▼
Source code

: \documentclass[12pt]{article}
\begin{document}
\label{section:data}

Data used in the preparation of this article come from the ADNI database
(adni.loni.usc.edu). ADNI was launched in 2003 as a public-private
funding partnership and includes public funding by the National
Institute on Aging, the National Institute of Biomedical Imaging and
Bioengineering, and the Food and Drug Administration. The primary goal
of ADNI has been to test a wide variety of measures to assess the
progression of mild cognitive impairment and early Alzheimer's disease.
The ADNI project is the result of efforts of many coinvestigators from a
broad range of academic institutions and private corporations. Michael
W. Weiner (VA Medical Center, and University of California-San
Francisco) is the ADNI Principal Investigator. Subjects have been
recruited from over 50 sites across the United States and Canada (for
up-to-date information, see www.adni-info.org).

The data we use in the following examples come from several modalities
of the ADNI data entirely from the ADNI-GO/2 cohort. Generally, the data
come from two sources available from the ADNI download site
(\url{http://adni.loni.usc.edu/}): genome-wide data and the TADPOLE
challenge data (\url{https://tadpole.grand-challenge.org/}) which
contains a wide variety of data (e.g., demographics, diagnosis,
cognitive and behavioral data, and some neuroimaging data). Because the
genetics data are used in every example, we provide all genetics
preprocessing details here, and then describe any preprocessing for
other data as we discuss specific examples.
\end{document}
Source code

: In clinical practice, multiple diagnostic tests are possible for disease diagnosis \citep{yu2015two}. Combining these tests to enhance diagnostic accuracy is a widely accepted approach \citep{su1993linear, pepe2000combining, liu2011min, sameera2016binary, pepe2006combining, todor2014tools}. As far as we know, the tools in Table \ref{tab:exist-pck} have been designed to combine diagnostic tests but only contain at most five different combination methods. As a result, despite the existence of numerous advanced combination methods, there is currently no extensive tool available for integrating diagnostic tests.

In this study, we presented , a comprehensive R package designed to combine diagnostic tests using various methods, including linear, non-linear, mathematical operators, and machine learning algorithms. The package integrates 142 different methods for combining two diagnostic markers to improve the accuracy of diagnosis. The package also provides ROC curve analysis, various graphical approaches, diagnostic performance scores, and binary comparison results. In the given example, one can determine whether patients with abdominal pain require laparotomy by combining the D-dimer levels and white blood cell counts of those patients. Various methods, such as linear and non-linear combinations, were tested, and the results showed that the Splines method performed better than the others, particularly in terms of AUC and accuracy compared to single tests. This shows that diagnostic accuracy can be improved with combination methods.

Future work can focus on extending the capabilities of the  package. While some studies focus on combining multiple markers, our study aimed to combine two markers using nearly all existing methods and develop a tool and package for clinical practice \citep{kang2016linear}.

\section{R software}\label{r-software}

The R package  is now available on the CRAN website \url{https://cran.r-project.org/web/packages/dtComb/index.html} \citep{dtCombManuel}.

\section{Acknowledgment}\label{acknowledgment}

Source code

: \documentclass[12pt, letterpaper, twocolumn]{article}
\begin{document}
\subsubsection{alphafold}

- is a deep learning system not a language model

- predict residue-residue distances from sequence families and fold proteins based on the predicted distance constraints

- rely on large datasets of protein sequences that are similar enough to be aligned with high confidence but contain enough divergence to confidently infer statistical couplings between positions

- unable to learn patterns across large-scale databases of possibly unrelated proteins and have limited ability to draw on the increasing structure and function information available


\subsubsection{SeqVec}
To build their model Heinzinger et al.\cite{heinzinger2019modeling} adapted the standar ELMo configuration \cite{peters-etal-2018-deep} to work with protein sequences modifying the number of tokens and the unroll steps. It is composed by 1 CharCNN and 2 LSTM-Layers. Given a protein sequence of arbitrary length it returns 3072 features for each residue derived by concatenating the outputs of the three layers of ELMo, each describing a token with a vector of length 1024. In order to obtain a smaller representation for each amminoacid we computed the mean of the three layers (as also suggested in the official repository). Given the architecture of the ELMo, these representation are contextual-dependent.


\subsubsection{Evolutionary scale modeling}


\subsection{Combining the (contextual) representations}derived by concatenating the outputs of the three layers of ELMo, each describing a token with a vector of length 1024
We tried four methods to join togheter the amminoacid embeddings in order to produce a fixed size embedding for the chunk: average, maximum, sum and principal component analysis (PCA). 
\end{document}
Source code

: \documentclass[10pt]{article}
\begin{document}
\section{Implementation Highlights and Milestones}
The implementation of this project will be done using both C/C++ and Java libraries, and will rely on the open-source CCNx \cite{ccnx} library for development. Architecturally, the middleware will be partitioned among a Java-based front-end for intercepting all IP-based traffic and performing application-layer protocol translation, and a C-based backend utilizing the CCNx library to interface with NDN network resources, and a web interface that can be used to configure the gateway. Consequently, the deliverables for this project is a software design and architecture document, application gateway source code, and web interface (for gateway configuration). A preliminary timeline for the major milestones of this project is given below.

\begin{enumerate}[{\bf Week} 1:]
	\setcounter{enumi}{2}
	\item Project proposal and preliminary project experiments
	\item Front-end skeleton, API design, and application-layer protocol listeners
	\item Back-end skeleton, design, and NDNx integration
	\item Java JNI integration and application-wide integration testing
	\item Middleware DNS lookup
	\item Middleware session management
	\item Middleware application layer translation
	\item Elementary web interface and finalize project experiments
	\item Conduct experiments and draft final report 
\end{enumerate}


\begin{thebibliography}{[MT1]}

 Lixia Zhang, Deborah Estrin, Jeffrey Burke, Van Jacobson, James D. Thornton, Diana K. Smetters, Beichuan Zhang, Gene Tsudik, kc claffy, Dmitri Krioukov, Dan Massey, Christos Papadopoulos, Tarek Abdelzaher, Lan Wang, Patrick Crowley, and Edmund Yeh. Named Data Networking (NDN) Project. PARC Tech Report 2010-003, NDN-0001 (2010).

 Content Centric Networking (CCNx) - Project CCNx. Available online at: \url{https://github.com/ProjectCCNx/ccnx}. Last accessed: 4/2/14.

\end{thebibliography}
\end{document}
▲
Only the lines from the one with "application layer translation" through the last line of the records belong in the answer, each copied exactly.

Result for this task:
	\item Middleware application layer translation
	\item Elementary web interface and finalize project experiments
	\item Conduct experiments and draft final report 
\end{enumerate}


\begin{thebibliography}{[MT1]}

 Lixia Zhang, Deborah Estrin, Jeffrey Burke, Van Jacobson, James D. Thornton, Diana K. Smetters, Beichuan Zhang, Gene Tsudik, kc claffy, Dmitri Krioukov, Dan Massey, Christos Papadopoulos, Tarek Abdelzaher, Lan Wang, Patrick Crowley, and Edmund Yeh. Named Data Networking (NDN) Project. PARC Tech Report 2010-003, NDN-0001 (2010).

 Content Centric Networking (CCNx) - Project CCNx. Available online at: \url{https://github.com/ProjectCCNx/ccnx}. Last accessed: 4/2/14.

\end{thebibliography}
\end{document}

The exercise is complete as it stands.